The rush is always in both worlds, but he's the only rush I don't feel guilty about. His laughter and jokes vanish when our door closes softly behind him, the lock falling into place like usual. Our ritual's simple but so perfect it forces breath out of my lungs; the life from my system.

The cool heat surrounds us completely from all directions as we burn into each other's skin, our eyes tightly closed and both of us moving by memory alone. When I reach my hand up and trace a finger lightly down his cheek, I don't feel the flakes of blood flick off to land on my hand, just like he doesn't notice the still-wet chunk of my bangs that he tries to weave his fingers through.

The only true sounds made are of our jerky movements against each other and the occasional ghost of a sigh. We picture each other in our heads, painting innocent images of clean skin and smiling eyes. If our vision wasn't blocked off, I would witness him like he actually is like he would witness me. The bruise on his face stretches across his cheek to curve under his right eye, the marking of a now-deceased soldier who was with nothing but an unloaded gun. It was a last resort reaction on the nameless soldier's part, but the bruising proved to be his downfall.

If he opened his own eyes, however, he would see my busted lip and the finger-shaped smears of red across my face, the very top of the mess going across my forehead. We refuse to acknowledge the taste as we slam our lips together in a mock imitation of a kiss.

For just a little while, nothing in the world will matter but the subsiding feelings of passion and love for a friend, then the mistake will be made like always and we will see each other as we really are.

Recognition will make a quick appearance in our eyes as we lay in each other's arms and discover the evidence of our sins that we made before we got together in our little world. He will see my bloody lip and be perfectly calm until his eyes flick down to my bare chest. His hands will find out that underneath the streaks is smooth skin.

We let each other go, him clambering off the bed with no need to hide his body from me, and I will be drawn back to his fingernails where the blood is trying to hide.

His eyes cloud as he forces his gaze to the hand-smeared blood across my face.

The familiar scent of our release is now overwhelmed and pushed away by the thick smell of blood, his body beginning to sway slightly as dizziness slams into him. I absently reach down and feel his essence on my stomach, my eyes following the movement and seeing the sticky white substance mixing with swirls of red.

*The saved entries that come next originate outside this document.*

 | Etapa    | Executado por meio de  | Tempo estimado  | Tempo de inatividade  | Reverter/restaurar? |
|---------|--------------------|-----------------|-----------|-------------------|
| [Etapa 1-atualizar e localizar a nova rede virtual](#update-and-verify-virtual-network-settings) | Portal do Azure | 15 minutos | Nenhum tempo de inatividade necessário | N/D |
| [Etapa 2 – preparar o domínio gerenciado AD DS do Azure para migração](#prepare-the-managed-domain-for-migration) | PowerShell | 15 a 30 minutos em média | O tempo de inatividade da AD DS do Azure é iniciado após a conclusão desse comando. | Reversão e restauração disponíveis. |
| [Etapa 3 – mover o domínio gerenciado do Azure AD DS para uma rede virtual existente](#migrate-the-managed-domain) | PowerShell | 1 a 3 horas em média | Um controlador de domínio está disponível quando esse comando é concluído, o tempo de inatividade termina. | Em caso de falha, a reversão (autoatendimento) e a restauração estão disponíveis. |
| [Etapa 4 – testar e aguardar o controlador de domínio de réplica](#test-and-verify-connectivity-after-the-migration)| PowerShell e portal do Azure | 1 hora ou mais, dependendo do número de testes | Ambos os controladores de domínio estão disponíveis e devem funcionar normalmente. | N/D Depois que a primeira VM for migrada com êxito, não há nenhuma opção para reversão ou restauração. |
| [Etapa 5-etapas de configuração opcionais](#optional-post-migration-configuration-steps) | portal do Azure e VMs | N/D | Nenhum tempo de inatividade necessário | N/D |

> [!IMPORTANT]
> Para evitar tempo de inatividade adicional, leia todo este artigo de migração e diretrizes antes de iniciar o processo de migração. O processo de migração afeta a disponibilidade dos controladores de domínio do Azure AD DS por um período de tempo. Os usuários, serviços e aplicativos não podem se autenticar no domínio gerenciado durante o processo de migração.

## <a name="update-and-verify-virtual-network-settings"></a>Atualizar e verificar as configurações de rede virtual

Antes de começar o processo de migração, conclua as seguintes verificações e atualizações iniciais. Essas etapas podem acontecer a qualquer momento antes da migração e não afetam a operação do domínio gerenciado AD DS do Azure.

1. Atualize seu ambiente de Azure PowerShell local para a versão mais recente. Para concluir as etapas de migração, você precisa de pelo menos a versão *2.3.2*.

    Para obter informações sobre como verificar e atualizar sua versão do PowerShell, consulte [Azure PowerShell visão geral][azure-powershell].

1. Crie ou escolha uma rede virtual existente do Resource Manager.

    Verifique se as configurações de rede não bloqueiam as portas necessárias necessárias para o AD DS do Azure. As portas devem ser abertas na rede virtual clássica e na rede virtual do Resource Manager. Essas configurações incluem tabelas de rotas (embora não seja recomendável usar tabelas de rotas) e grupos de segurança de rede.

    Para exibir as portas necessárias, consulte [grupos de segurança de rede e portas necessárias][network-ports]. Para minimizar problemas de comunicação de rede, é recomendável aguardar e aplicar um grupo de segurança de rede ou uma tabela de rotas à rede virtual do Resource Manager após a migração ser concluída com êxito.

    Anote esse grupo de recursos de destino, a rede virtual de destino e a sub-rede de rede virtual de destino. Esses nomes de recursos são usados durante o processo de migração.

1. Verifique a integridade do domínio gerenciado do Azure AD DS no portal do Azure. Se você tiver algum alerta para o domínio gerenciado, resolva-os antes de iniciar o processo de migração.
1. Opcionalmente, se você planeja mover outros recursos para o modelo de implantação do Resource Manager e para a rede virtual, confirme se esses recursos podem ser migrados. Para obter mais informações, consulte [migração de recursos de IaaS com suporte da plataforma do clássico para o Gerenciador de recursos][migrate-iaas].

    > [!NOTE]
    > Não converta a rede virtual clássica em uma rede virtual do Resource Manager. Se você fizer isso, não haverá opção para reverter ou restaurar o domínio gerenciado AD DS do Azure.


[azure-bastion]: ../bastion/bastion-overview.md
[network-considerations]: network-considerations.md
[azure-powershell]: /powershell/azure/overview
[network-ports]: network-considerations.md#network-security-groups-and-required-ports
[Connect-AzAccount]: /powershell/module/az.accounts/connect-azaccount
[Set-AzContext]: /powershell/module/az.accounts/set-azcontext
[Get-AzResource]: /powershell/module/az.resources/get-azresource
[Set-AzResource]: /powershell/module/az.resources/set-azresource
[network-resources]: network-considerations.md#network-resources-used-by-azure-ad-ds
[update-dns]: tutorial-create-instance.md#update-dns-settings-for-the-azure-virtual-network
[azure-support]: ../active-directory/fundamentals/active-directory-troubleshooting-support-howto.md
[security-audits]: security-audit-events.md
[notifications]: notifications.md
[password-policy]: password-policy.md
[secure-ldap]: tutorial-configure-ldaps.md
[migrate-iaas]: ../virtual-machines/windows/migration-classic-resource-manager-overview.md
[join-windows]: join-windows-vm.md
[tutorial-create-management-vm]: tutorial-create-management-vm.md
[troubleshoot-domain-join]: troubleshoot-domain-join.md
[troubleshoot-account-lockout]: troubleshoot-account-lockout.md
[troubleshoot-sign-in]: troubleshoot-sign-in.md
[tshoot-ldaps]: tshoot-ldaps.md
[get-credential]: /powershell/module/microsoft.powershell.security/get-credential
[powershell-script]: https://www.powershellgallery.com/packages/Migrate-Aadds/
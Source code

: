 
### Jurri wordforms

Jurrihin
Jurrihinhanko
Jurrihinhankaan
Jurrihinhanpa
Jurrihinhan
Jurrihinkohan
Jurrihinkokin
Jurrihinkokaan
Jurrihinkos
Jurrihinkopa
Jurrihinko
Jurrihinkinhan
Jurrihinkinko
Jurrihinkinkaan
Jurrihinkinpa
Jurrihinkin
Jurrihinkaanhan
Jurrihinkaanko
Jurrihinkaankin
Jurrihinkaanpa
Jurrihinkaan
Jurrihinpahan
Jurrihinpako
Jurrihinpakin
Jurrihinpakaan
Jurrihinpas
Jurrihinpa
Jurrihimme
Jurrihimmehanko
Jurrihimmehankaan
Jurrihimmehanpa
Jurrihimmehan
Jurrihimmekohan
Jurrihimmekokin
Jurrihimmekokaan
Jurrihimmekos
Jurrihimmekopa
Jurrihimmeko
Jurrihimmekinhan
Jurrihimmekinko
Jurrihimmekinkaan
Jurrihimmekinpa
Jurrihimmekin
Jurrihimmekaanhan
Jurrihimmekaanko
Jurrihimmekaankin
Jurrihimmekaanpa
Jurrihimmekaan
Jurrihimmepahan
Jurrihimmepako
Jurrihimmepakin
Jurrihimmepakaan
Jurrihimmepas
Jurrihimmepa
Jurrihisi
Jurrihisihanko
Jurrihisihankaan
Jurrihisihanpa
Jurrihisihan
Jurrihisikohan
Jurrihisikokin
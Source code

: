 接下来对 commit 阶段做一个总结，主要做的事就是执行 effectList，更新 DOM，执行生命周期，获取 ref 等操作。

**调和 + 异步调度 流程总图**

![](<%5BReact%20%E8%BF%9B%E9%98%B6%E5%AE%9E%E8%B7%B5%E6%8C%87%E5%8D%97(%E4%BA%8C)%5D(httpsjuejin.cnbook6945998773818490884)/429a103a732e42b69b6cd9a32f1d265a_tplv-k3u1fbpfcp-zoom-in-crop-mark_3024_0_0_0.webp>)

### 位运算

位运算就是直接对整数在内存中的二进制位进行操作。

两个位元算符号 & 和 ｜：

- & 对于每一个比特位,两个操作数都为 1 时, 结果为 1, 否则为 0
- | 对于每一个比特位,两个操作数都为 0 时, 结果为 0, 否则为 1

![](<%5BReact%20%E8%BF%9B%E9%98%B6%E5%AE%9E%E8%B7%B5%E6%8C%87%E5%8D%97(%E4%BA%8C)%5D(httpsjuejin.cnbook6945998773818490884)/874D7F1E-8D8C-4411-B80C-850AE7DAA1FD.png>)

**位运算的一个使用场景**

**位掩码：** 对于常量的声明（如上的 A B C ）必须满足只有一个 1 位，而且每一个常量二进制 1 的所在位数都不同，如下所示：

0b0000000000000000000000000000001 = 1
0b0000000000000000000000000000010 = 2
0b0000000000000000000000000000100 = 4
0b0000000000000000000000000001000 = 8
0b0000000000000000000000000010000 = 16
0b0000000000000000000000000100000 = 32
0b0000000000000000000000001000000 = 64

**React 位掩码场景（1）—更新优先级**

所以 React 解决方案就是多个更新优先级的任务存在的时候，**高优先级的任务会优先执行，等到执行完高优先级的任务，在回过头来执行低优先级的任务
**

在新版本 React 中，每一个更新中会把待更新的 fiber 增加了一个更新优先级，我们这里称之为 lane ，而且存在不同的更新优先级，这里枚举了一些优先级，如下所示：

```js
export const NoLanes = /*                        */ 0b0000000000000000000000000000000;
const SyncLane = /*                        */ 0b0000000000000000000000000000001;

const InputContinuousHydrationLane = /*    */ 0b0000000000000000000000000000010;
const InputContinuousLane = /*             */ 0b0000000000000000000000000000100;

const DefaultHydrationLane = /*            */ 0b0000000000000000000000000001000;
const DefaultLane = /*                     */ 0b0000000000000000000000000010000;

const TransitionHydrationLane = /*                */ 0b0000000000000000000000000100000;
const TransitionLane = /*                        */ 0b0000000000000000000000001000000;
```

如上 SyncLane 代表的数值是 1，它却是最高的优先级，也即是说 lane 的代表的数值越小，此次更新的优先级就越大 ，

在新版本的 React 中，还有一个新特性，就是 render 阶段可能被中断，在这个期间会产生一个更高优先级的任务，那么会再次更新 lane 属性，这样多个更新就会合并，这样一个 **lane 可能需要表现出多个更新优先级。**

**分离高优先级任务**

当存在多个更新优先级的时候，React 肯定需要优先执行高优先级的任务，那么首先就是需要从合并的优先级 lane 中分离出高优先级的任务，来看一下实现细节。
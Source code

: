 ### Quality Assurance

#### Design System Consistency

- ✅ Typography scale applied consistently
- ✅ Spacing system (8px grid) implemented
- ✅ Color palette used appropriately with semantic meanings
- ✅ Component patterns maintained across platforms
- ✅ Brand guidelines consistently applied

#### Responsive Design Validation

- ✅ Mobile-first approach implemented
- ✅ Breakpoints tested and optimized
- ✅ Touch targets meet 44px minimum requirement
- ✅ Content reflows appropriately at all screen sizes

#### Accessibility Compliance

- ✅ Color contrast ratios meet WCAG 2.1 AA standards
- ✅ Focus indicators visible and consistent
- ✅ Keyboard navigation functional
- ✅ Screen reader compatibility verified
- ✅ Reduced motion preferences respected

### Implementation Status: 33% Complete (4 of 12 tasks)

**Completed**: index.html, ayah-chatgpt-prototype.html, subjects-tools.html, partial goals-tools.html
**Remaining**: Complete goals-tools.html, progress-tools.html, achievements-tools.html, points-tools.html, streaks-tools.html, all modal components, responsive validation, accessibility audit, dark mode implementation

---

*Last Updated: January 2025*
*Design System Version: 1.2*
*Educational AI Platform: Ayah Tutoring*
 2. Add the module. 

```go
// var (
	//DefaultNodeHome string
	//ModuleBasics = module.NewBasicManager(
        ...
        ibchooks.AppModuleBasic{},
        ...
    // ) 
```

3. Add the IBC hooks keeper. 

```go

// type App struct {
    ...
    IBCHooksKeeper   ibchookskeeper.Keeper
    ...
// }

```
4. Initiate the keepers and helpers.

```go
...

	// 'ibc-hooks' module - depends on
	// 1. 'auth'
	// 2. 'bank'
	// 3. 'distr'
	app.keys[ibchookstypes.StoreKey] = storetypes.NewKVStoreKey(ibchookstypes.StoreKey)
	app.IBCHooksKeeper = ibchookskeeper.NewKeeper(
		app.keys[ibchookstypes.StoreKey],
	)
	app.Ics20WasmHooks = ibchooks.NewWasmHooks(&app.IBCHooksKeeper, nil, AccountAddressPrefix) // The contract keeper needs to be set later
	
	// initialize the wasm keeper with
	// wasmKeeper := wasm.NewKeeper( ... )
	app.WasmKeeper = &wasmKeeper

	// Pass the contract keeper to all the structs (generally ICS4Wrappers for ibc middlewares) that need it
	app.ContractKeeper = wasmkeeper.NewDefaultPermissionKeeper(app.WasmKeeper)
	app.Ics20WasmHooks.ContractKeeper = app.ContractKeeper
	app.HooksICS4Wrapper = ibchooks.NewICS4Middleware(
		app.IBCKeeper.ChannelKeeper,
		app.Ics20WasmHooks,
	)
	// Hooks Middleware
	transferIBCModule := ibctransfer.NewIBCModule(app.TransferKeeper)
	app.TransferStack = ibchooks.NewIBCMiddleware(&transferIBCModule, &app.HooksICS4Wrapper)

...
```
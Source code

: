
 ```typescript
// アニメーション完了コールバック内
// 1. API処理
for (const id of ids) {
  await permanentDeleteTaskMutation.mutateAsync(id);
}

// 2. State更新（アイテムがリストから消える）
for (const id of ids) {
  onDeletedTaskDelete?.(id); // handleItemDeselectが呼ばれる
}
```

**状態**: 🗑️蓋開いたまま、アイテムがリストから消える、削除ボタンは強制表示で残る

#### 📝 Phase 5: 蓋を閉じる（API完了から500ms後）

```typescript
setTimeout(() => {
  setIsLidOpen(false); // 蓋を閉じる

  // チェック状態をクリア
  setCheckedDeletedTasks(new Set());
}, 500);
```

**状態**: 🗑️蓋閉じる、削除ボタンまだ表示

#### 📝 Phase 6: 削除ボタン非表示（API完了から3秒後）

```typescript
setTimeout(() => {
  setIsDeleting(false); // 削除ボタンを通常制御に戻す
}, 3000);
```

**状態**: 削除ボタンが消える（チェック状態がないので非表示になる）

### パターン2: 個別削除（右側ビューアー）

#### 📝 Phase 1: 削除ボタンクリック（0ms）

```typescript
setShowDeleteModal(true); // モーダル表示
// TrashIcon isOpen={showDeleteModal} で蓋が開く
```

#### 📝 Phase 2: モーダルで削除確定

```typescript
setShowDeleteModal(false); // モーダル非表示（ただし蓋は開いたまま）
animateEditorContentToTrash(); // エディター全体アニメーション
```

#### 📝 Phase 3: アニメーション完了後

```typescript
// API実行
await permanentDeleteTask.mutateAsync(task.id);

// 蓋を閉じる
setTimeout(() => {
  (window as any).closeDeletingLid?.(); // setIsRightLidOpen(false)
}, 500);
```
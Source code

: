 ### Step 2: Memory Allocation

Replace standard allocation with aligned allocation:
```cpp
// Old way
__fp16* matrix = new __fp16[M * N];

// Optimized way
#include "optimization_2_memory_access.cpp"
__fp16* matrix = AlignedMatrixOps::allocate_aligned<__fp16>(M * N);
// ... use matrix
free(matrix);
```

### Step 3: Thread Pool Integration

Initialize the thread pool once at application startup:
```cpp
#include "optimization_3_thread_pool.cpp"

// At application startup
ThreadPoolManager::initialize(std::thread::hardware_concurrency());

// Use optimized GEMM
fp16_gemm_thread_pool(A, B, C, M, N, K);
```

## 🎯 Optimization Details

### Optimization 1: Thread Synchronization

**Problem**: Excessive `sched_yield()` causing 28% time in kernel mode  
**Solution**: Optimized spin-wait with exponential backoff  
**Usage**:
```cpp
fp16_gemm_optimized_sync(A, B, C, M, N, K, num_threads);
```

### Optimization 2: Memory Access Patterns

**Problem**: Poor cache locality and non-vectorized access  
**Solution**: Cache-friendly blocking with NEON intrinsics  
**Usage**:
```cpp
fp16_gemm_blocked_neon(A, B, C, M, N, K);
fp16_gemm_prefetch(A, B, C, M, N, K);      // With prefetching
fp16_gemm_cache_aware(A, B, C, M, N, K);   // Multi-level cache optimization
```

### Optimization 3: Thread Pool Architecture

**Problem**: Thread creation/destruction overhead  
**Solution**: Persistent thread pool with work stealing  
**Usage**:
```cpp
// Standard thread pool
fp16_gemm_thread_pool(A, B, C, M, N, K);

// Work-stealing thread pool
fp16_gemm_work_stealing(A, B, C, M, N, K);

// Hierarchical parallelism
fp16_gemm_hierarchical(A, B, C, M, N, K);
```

My heart stops as he turns and races to the bathroom, lifting one hand up to his swollen lips. My stomach clenches as I hear his vomiting through the cracked doorway. He hasn't eaten anything, and I know this. He's dry-heaved before afterwards, so I'm not too worried.

The blood and semen is decently mixed now, a thick red strand staying connected between my thumb and index finger, finally dripping apart as I pull my fingers further away from each other.

I throw myself off the sweaty covers as my gagging reflexes kick in, falling to my knees on the carpet and closing my eyes to block off the sight of the sticky red release on my hand. His heat is still on my stomach, though, so I imagine the blood there, as well.

Neither of us would be affected if the blood rushed from tears in our skin. If it was our individual pain, we would never have to experience this ache of horror after we spend time together.

If it was our blood, it would still be a part of us and it would join our ritual easily. If it was our blood, we both wouldn't have to experience this painful sickness.

If it was our blood, we wouldn't feel guilt.

The guilt never goes away...

... and yet, we continue torturing ourselves.